**INPUT DATA**

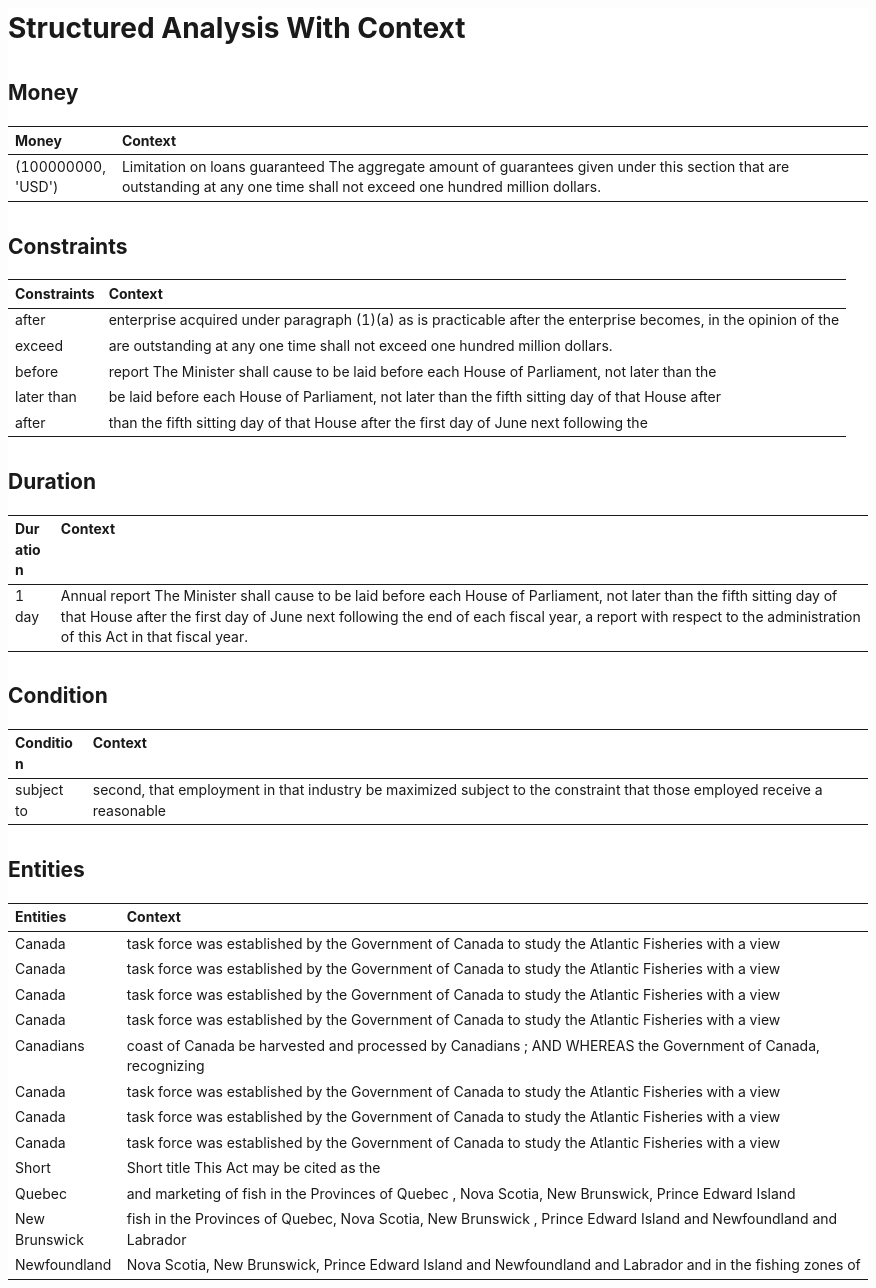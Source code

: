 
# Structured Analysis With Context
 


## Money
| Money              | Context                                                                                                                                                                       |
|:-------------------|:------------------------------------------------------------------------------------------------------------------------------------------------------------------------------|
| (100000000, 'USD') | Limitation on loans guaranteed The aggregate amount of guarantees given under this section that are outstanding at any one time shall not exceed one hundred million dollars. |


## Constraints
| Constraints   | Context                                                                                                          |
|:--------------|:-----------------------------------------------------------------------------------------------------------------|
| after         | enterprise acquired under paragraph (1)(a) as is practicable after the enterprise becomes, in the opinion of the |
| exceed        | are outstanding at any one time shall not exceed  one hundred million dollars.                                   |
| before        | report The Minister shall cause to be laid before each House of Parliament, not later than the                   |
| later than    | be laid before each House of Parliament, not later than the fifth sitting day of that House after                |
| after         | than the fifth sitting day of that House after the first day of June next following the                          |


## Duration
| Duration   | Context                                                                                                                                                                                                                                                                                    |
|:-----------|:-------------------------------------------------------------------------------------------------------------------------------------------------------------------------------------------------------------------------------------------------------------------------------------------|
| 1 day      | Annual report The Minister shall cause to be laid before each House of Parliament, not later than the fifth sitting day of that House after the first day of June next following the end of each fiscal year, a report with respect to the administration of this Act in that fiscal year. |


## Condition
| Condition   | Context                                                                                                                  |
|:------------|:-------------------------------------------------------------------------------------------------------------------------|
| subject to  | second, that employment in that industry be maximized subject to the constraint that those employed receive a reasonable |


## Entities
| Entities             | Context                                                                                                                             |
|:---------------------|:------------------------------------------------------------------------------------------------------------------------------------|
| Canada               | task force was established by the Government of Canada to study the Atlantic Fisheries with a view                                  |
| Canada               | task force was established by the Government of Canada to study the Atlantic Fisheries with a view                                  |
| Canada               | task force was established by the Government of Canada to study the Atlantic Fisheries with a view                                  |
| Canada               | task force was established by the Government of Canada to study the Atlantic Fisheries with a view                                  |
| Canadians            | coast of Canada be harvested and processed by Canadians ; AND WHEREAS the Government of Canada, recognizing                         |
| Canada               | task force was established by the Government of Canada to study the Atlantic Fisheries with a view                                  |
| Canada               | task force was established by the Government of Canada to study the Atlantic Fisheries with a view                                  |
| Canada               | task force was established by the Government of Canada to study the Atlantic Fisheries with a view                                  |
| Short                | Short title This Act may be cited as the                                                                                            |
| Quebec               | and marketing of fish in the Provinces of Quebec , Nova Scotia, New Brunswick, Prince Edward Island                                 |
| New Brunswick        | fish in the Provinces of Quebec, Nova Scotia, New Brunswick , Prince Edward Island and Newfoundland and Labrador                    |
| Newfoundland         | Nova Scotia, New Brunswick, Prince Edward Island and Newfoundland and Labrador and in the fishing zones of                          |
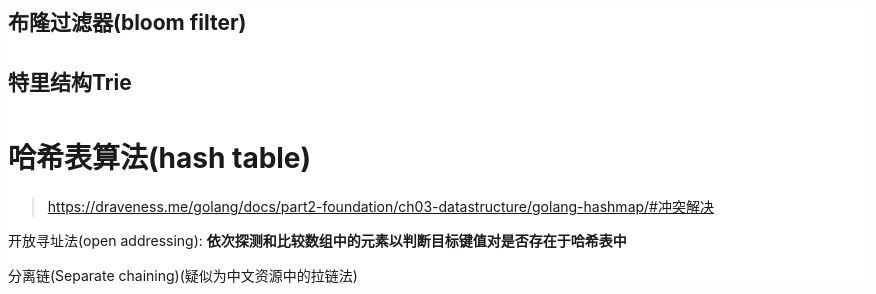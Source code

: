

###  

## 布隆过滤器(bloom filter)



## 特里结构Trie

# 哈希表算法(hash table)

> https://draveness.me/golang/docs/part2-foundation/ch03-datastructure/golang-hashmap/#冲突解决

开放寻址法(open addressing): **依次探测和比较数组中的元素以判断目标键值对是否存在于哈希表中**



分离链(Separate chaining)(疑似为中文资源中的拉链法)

**DIRECTIONS FOR THIS TASK**
Print the records above word for word, omitting any picture they contain.

**EXERCISE SOLUTION**
Source code

: 
# Structured Analysis With Context
 


## Money
| Money              | Context                                                                                                                                                                       |
|:-------------------|:------------------------------------------------------------------------------------------------------------------------------------------------------------------------------|
| (100000000, 'USD') | Limitation on loans guaranteed The aggregate amount of guarantees given under this section that are outstanding at any one time shall not exceed one hundred million dollars. |


## Constraints
| Constraints   | Context                                                                                                          |
|:--------------|:-----------------------------------------------------------------------------------------------------------------|
| after         | enterprise acquired under paragraph (1)(a) as is practicable after the enterprise becomes, in the opinion of the |
| exceed        | are outstanding at any one time shall not exceed  one hundred million dollars.                                   |
| before        | report The Minister shall cause to be laid before each House of Parliament, not later than the                   |
| later than    | be laid before each House of Parliament, not later than the fifth sitting day of that House after                |
| after         | than the fifth sitting day of that House after the first day of June next following the                          |


## Duration
| Duration   | Context                                                                                                                                                                                                                                                                                    |
|:-----------|:-------------------------------------------------------------------------------------------------------------------------------------------------------------------------------------------------------------------------------------------------------------------------------------------|
| 1 day      | Annual report The Minister shall cause to be laid before each House of Parliament, not later than the fifth sitting day of that House after the first day of June next following the end of each fiscal year, a report with respect to the administration of this Act in that fiscal year. |


## Condition
| Condition   | Context                                                                                                                  |
|:------------|:-------------------------------------------------------------------------------------------------------------------------|
| subject to  | second, that employment in that industry be maximized subject to the constraint that those employed receive a reasonable |


## Entities
| Entities             | Context                                                                                                                             |
|:---------------------|:------------------------------------------------------------------------------------------------------------------------------------|
| Canada               | task force was established by the Government of Canada to study the Atlantic Fisheries with a view                                  |
| Canada               | task force was established by the Government of Canada to study the Atlantic Fisheries with a view                                  |
| Canada               | task force was established by the Government of Canada to study the Atlantic Fisheries with a view                                  |
| Canada               | task force was established by the Government of Canada to study the Atlantic Fisheries with a view                                  |
| Canadians            | coast of Canada be harvested and processed by Canadians ; AND WHEREAS the Government of Canada, recognizing                         |
| Canada               | task force was established by the Government of Canada to study the Atlantic Fisheries with a view                                  |
| Canada               | task force was established by the Government of Canada to study the Atlantic Fisheries with a view                                  |
| Canada               | task force was established by the Government of Canada to study the Atlantic Fisheries with a view                                  |
| Short                | Short title This Act may be cited as the                                                                                            |
| Quebec               | and marketing of fish in the Provinces of Quebec , Nova Scotia, New Brunswick, Prince Edward Island                                 |
| New Brunswick        | fish in the Provinces of Quebec, Nova Scotia, New Brunswick , Prince Edward Island and Newfoundland and Labrador                    |
| Newfoundland         | Nova Scotia, New Brunswick, Prince Edward Island and Newfoundland and Labrador and in the fishing zones of                          |
Source code

:

###  

## 布隆过滤器(bloom filter)



## 特里结构Trie

# 哈希表算法(hash table)

> https://draveness.me/golang/docs/part2-foundation/ch03-datastructure/golang-hashmap/#冲突解决

开放寻址法(open addressing): **依次探测和比较数组中的元素以判断目标键值对是否存在于哈希表中**



分离链(Separate chaining)(疑似为中文资源中的拉链法)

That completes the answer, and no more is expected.